The main difference between the 2 models is the wheels. So using the bike for 70/30 on-road/off-road means choosing between the two models. 
I like the slightly lower seat on the M, being a road bike rider from way back, and new to dirt. But to start into the trails and backroads I need something like a CRF (or KLX, which offers the same wheel dilemma with the D-tracker).

My question is:

Are the 17" size wheels on the Honda M a handicap off-road? Or put another way, are the 21/18 L  wheels an essential component for off-road? And if the latter, are the larger wheels then a handicap on road?

----------


## Albert Shagnastier

I just got an L - most of the useage is off-road.

However, I will be using it in BKK so am in the process of getting a second set of wheels so can interchange when needed.

Secondhand rims (refurbed and sandblasted) 17x3.5 and 17x4.5 (wider than the M supplied rims) and 70/120 and 70/150 tyres (new - michellin - also fatter treads than M stock supplied).

6k for the wheel sets
6k for the new tyres

So that's a 1k investment and pretty much gives you both an L and an M.

I think the M is about 10k more than the L so if you so the maths it's only a 2k difference to have both options.

----------


## Albert Shagnastier

Check out this thread

My CRF250L in Supermoto trim

----------


## SE Asia Rider

> My question is:
> 
> Are the 17" size wheels on the Honda M a handicap off-road? Or put another way, are the 21/18 L  wheels an essential component for off-road? And if the latter, are the larger wheels then a handicap on road?


I do not know the Honda CRF250L/M but these are my general observations:

 If you ride trails that are dry and without big rocks the road wheels work okay. The bigger front dirt wheel climbs rocks (and curbs) easier. The knobbies helps mostly when it is wet on the trails. For serious off roading the dirt wheels are essential.

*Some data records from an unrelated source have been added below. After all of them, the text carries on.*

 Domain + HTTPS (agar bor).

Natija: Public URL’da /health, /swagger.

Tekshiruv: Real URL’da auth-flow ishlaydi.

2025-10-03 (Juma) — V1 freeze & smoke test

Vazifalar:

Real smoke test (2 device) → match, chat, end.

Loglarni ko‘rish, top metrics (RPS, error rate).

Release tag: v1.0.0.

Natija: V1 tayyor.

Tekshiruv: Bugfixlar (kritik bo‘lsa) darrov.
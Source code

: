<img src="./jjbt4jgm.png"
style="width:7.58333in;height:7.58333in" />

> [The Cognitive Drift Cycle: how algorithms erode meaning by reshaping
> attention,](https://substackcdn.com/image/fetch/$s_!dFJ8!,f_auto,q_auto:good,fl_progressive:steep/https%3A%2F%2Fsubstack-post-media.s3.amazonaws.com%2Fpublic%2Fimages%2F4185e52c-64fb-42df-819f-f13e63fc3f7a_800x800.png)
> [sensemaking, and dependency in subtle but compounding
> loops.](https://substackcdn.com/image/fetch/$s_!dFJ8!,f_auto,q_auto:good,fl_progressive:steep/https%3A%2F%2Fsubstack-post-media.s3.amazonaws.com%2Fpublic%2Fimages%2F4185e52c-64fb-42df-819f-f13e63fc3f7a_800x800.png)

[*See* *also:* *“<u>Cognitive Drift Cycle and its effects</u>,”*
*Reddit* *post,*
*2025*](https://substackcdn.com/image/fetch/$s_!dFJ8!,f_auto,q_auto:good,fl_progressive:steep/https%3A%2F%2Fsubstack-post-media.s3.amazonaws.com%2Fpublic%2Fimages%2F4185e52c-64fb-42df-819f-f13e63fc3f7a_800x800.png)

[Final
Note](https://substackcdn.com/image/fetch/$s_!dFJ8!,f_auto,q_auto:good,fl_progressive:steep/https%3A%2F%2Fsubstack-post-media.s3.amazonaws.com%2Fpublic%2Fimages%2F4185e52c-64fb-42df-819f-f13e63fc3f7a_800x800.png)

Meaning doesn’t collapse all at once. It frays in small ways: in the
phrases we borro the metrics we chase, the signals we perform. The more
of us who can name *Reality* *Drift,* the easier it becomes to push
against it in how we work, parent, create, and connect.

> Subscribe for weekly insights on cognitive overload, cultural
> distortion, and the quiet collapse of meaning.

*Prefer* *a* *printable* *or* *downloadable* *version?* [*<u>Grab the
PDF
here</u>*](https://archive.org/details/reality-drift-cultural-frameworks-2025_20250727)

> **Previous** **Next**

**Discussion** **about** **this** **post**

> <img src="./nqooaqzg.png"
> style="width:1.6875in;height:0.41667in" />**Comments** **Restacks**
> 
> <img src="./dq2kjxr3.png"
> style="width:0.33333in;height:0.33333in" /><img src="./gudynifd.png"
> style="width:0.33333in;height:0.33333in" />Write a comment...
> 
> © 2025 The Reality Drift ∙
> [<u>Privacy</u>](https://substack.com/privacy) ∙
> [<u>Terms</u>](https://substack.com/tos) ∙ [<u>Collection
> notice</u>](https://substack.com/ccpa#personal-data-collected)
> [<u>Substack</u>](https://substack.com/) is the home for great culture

The dirt wheels usualy comes with lower gearing (sprockes) which is annoying at speed. The  knobbies makes a little noise on the road. The front brake are usualy too weak for higher speeds on the road. Cornering at higher speed is a bit sluggish on dirt wheels. Sometimes the dirt wheels comes with softer suspension making it unsuitable for riding with a passanger.

----------


## Tarquin Chucklefucc

10k / 15 k for set of street wheels for a crf250l

----------


## VocalNeal

I think the key is what trails and what back roads and where do you live? The 70% on-road where will that be? 
If you are handy the L version with new wheels etc. looks the deal assuming there are no other differences. 
I've owned trail bikes before and they had "knobbly" trail tires and were Ok for me on the road.  

Yada, yada, yada. If you live in Bangkok get the M if you live in Chiang Mai / Pattaya etc. get the L.

----------